Towering over the corner of Broadway and Douglas Streets in downtown Wichita, Kansas, the stately Ambassador Hotel is among the city’s most luxurious properties and one of the best hotels in Kansas. The nearly 100-year-old building has decades of stories to tell, from its start as a bank to the site of a civil rights sit-in. One surprise hidden in the hotel basement offers a place to reflect on the building’s history in a speakeasy setting. 

In 1926, the 14-story building opened as the Union National Bank. The Chicago-style office building took only eight months to complete and still stands as a downtown anchor nearly a century later. The building is listed on the National Register of Historic Places. It was transformed into a 117-room boutique hotel in 2012 offering contemporary elegance in the historic building. Today, you can admire original design elements like the marble formal stairway, first floor brass handrails, and brass mail drop.

During the summer of 1958, the building was the site of a historic sit-in. The Dockum Drugstore was located inside the building at the time, and a group of Black youth who were barred from dining inside due to their race held a sit-in at the lunch counter to protest racial discrimination. After three weeks, the drugstore manager served the protesters, and Dockum Chain Stores in Wichita eliminated discriminatory policies. This model of peaceful resistance spread to other sit-ins in cities like Oklahoma City and Greensboro, North Carolina.
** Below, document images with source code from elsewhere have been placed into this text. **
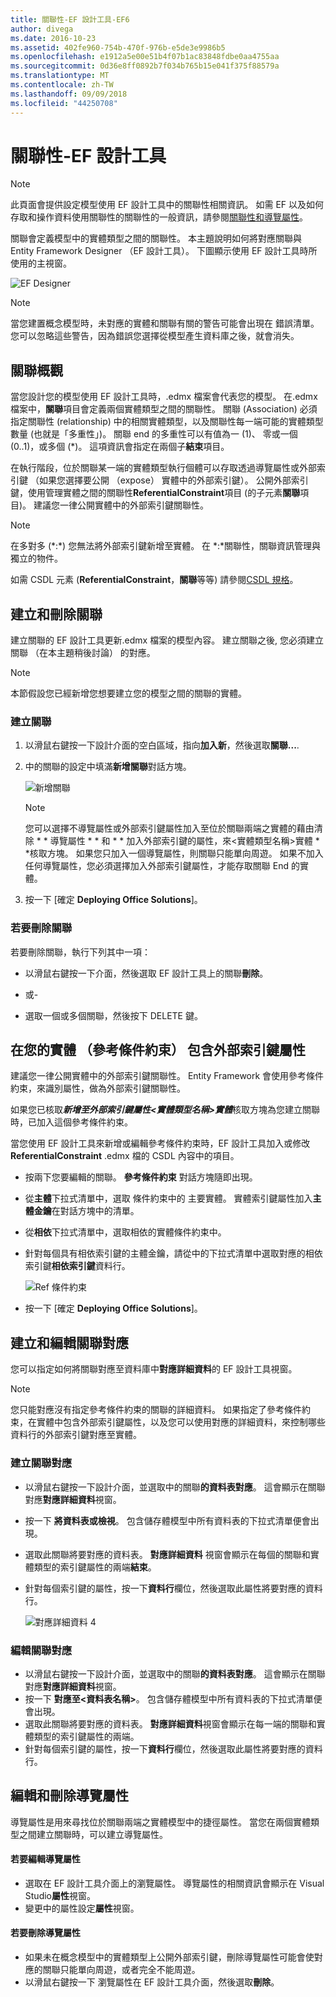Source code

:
 ```yaml
---
title: 關聯性-EF 設計工具-EF6
author: divega
ms.date: 2016-10-23
ms.assetid: 402fe960-754b-470f-976b-e5de3e9986b5
ms.openlocfilehash: e1912a5e00e51b4f07b1ac83848fdbe0aa4755aa
ms.sourcegitcommit: 0d36e8ff0892b7f034b765b15e041f375f88579a
ms.translationtype: MT
ms.contentlocale: zh-TW
ms.lasthandoff: 09/09/2018
ms.locfileid: "44250708"
---
```

# <a name="relationships---ef-designer"></a>關聯性-EF 設計工具
> [!NOTE]
> 此頁面會提供設定模型使用 EF 設計工具中的關聯性相關資訊。 如需 EF 以及如何存取和操作資料使用關聯性的關聯性的一般資訊，請參閱[關聯性和導覽屬性](~/ef6/fundamentals/relationships.md)。

關聯會定義模型中的實體類型之間的關聯性。 本主題說明如何將對應關聯與 Entity Framework Designer （EF 設計工具）。 下圖顯示使用 EF 設計工具時所使用的主視窗。

![EF Designer](~/ef6/media/efdesigner.png)

> [!NOTE]
> 當您建置概念模型時，未對應的實體和關聯有關的警告可能會出現在 錯誤清單。 您可以忽略這些警告，因為錯誤您選擇從模型產生資料庫之後，就會消失。

## <a name="associations-overview"></a>關聯概觀

當您設計您的模型使用 EF 設計工具時，.edmx 檔案會代表您的模型。 在.edmx 檔案中，**關聯**項目會定義兩個實體類型之間的關聯性。 關聯 (Association) 必須指定關聯性 (relationship) 中的相關實體類型，以及關聯性每一端可能的實體類型數量 (也就是「多重性」)。 關聯 end 的多重性可以有值為一 (1)、 零或一個 (0..1)，或多個 (\*)。 這項資訊會指定在兩個子**結束**項目。

在執行階段，位於關聯某一端的實體類型執行個體可以存取透過導覽屬性或外部索引鍵 （如果您選擇要公開 （expose） 實體中的外部索引鍵）。 公開外部索引鍵，使用管理實體之間的關聯性**ReferentialConstraint**項目 (的子元素**關聯**項目)。 建議您一律公開實體中的外部索引鍵關聯性。

> [!NOTE]
> 在多對多 (\*:\*) 您無法將外部索引鍵新增至實體。 在  \*:\*關聯性，關聯資訊管理與獨立的物件。

如需 CSDL 元素 (**ReferentialConstraint**，**關聯**等等) 請參閱[CSDL 規格](~/ef6/modeling/designer/advanced/edmx/csdl-spec.md)。

## <a name="create-and-delete-associations"></a>建立和刪除關聯

建立關聯的 EF 設計工具更新.edmx 檔案的模型內容。 建立關聯之後, 您必須建立關聯 （在本主題稍後討論） 的對應。

> [!NOTE]
> 本節假設您已經新增您想要建立您的模型之間的關聯的實體。

### <a name="to-create-an-association"></a>建立關聯

1.  以滑鼠右鍵按一下設計介面的空白區域，指向**加入新**，然後選取**關聯...**.
2.  中的關聯的設定中填滿**新增關聯**對話方塊。

    ![新增關聯](~/ef6/media/addassociation.png)

    > [!NOTE]
    > 您可以選擇不導覽屬性或外部索引鍵屬性加入至位於關聯兩端之實體的藉由清除 * * 導覽屬性 * * 和 * * 加入外部索引鍵的屬性，來&lt;實體類型名稱&gt;實體 * *核取方塊。 如果您只加入一個導覽屬性，則關聯只能單向周遊。 如果不加入任何導覽屬性，您必須選擇加入外部索引鍵屬性，才能存取關聯 End 的實體。
    
3.  按一下 [確定 **Deploying Office Solutions**]。

### <a name="to-delete-an-association"></a>若要刪除關聯

若要刪除關聯，執行下列其中一項：

-   以滑鼠右鍵按一下介面，然後選取 EF 設計工具上的關聯**刪除**。

- 或-

-   選取一個或多個關聯，然後按下 DELETE 鍵。

## <a name="include-foreign-key-properties-in-your-entities-referential-constraints"></a>在您的實體 （參考條件約束） 包含外部索引鍵屬性

建議您一律公開實體中的外部索引鍵關聯性。 Entity Framework 會使用參考條件約束，來識別屬性，做為外部索引鍵關聯性。

如果您已核取***新增至外部索引鍵屬性&lt;實體類型名稱&gt;實體***核取方塊為您建立關聯時，已加入這個參考條件約束。

當您使用 EF 設計工具來新增或編輯參考條件約束時，EF 設計工具加入或修改**ReferentialConstraint** .edmx 檔的 CSDL 內容中的項目。

-   按兩下您要編輯的關聯。
    **參考條件約束** 對話方塊隨即出現。
-   從**主體**下拉式清單中，選取 條件約束中的 主要實體。
    實體索引鍵屬性加入**主體金鑰**在對話方塊中的清單。
-   從**相依**下拉式清單中，選取相依的實體條件約束中。
-   針對每個具有相依索引鍵的主體金鑰，請從中的下拉式清單中選取對應的相依索引鍵**相依索引鍵**資料行。

    ![Ref 條件約束](~/ef6/media/refconstraint.png)

-   按一下 [確定 **Deploying Office Solutions**]。

## <a name="create-and-edit-association-mappings"></a>建立和編輯關聯對應

您可以指定如何將關聯對應至資料庫中**對應詳細資料**的 EF 設計工具視窗。

> [!NOTE]
> 您只能對應沒有指定參考條件約束的關聯的詳細資料。 如果指定了參考條件約束，在實體中包含外部索引鍵屬性，以及您可以使用對應的詳細資料，來控制哪些資料行的外部索引鍵對應至實體。

### <a name="create-an-association-mapping"></a>建立關聯對應

-   以滑鼠右鍵按一下設計介面，並選取中的關聯**的資料表對應**。
    這會顯示在關聯對應**對應詳細資料**視窗。
-   按一下 **將資料表或檢視**。
    包含儲存體模型中所有資料表的下拉式清單便會出現。
-   選取此關聯將要對應的資料表。
    **對應詳細資料** 視窗會顯示在每個的關聯和實體類型的索引鍵屬性的兩端**結束**。
-   針對每個索引鍵的屬性，按一下**資料行**欄位，然後選取此屬性將要對應的資料行。

    ![對應詳細資料 4](~/ef6/media/mappingdetails4.png)

### <a name="edit-an-association-mapping"></a>編輯關聯對應

-   以滑鼠右鍵按一下設計介面，並選取中的關聯**的資料表對應**。
    這會顯示在關聯對應**對應詳細資料**視窗。
-   按一下 **對應至&lt;資料表名稱&gt;**。
    包含儲存體模型中所有資料表的下拉式清單便會出現。
-   選取此關聯將要對應的資料表。
    **對應詳細資料**視窗會顯示在每一端的關聯和實體類型的索引鍵屬性的兩端。
-   針對每個索引鍵的屬性，按一下**資料行**欄位，然後選取此屬性將要對應的資料行。

## <a name="edit-and-delete-navigation-properties"></a>編輯和刪除導覽屬性

導覽屬性是用來尋找位於關聯兩端之實體模型中的捷徑屬性。 當您在兩個實體類型之間建立關聯時，可以建立導覽屬性。

#### <a name="to-edit-navigation-properties"></a>若要編輯導覽屬性

-   選取在 EF 設計工具介面上的瀏覽屬性。
    導覽屬性的相關資訊會顯示在 Visual Studio**屬性**視窗。
-   變更中的屬性設定**屬性**視窗。

#### <a name="to-delete-navigation-properties"></a>若要刪除導覽屬性

-   如果未在概念模型中的實體類型上公開外部索引鍵，刪除導覽屬性可能會使對應的關聯只能單向周遊，或者完全不能周遊。
-   以滑鼠右鍵按一下 瀏覽屬性在 EF 設計工具介面，然後選取**刪除**。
There are plenty of surprises hidden under the streets of Wichita including a seven-foot tall troll, but you will have to head down to the Ambassador Hotel basement corner for the building’s biggest surprise. Dockum is a speakeasy-style bar that pays homage to the historic drugstore that once operated in the building. Although the drugstore was not located in the basement—it was upstairs where the Siena Tuscan Steakhouse is today—its name honors the brave youth who started a movement in the Dockum Drugstore.
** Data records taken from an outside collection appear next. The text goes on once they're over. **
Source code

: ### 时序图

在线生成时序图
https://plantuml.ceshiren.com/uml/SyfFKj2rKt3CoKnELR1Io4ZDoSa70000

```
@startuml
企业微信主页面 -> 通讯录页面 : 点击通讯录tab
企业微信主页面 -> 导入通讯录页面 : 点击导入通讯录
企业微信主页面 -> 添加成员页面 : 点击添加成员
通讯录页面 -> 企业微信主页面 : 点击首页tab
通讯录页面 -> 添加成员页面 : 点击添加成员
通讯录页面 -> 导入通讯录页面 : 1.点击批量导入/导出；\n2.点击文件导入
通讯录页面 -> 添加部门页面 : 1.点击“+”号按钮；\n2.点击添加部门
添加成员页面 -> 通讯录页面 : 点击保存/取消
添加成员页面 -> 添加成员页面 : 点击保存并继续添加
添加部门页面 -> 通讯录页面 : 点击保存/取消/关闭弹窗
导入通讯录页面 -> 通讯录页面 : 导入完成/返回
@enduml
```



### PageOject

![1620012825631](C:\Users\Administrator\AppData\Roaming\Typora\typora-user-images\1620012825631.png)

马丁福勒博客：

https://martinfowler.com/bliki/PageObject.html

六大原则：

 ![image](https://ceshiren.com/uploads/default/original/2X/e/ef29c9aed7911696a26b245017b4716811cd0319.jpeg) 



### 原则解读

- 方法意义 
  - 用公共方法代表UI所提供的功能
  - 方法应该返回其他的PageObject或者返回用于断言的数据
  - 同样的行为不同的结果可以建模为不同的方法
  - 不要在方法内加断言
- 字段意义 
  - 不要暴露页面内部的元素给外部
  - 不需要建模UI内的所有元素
There are a few ways to find Dockum’s secret entrance. From outside, you can navigate through the alley and kitchen. Inside, you can maneuver down the main staircase and find your way among mechanical and back-of-house doors. Entering the speakeasy, the dimly lit ambiance allows you to imagine how a Prohibition-era speakeasy may have felt. Flickering candles reflect off liquor bottles that line the bar shining a light on original architectural features like exposed brick walls and concrete columns. The moody atmosphere feels both inviting and illicit. 

Lucky for you, the mixologists are not serving bathtub gin. Dockum’s menu features inventive takes on classic cocktails and seasonal sips made with house-made bitters and syrups and fresh-squeezed juices. The menu is not short on flair either. The Last Word is served with a flamed rosemary adding a fragrant component to the cocktail while the Big Sleep is Dockum’s take on a Whiskey Sour complete with a smoked glass with rosemary. The menu’s “Preventatives” section features non-alcoholic options like the Drugstore Cowboy, an Espresso Martini mocktail made with espresso concentrate, simple syrup, vanilla cream, and black walnut bitters. Pair your beverage with small bites ranging from shrimp cocktail to Buffalo wings. 

Liquor bottles on a bar shelf with candles in a dark room

Within this basement hideaway, there is an even more secret space. You can dine inside the Union National Bank’s original vault, which is now a semi-private room. It is designed to look like a clandestine space for making back-room deals, but rest assured that what you discuss in this historic space stays in the vault. Turn your visit into an escape, and book a stay at the Ambassador, so you can simply sneak out of the speakeasy and head directly to your room.